Yeah, I saw the reviews. It's hard to know which ones are genuine problems and which ones are just user error.

In researching some of the VIA K8T800 Pro boards further, I discovered that these two boards are nearly identical...

http://tinyurl.com/95hqa

If you compare the images on the newegg site, you'll see that they even have the same manual and bundled yellow drive cables.

The specs list VIA VT6106 on the Jetway and VIA VT6103 on the Mach Speed board and the Jetway supposedly has 5.1 audio while the MACH SPEED has 8 channel audio.

Also the Jetway board has a listed memory limit of 2GB, however I think that's a typo considering it has 4 memory slots and other boards with 4 slots and the same chipset support 4GB.
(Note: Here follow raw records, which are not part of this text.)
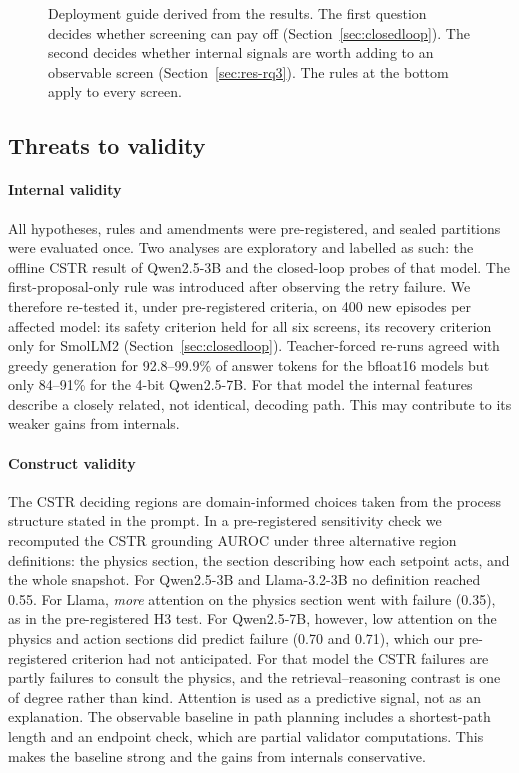 \begin{figure}[!htbp]
\centering

\caption{Deployment guide derived from the results. The first question decides whether screening can pay off
(Section~\ref{sec:closedloop}). The second decides whether internal signals are worth adding to an observable
screen (Section~\ref{sec:res-rq3}). The rules at the bottom apply to every screen.}
\label{fig:guide}
\end{figure}

\subsection{Threats to validity}
\paragraph{Internal validity} All hypotheses, rules and amendments were pre-registered, and sealed partitions
were evaluated once. Two analyses are exploratory and labelled as such: the offline CSTR result of Qwen2.5-3B
and the closed-loop probes of that model. The first-proposal-only rule was introduced after observing the retry
failure. We therefore re-tested it, under pre-registered criteria, on 400 new episodes per affected model: its
safety criterion held for all six screens, its recovery criterion only for SmolLM2
(Section~\ref{sec:closedloop}). Teacher-forced re-runs
agreed with greedy generation for 92.8--99.9\% of answer tokens for the bfloat16 models but only 84--91\% for the
4-bit Qwen2.5-7B. For that model the internal features describe a closely related, not identical, decoding path.
This may contribute to its weaker gains from internals.

\paragraph{Construct validity} The CSTR deciding regions are domain-informed choices taken from the process
structure stated in the prompt. In a pre-registered sensitivity check we recomputed the CSTR grounding AUROC under
three alternative region definitions: the physics section, the section describing how each setpoint acts, and the
whole snapshot. For Qwen2.5-3B and Llama-3.2-3B no definition reached 0.55. For Llama, \emph{more} attention on
the physics section went with failure (0.35), as in the pre-registered H3 test. For Qwen2.5-7B, however, low
attention on the physics and action sections did predict failure (0.70 and 0.71), which our pre-registered
criterion had not anticipated. For that model the CSTR failures are partly failures to consult the physics, and
the retrieval--reasoning contrast is one of degree rather than kind. Attention is used as a predictive signal, not as an explanation. The observable
baseline in path planning includes a shortest-path length and an endpoint check, which are partial validator
computations. This makes the baseline strong and the gains from internals conservative.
The specs listed on the Jetway and Mach Speed site are both different from what the Newegg site lists, mainly in the Audio and LAN areas.

A little more digging on the Mach Speed site reveals these two quotes...

"Mach Speed Technologies is one of the only American owned and operated motherboard manufactures."

"Buy American-Buy Mach Speed!"

However, I'm pretty sure their board is identical to the Jetway board from Taiwan. In fact the latest BIOS update is bit for bit identical to the same Jetway BIOS update...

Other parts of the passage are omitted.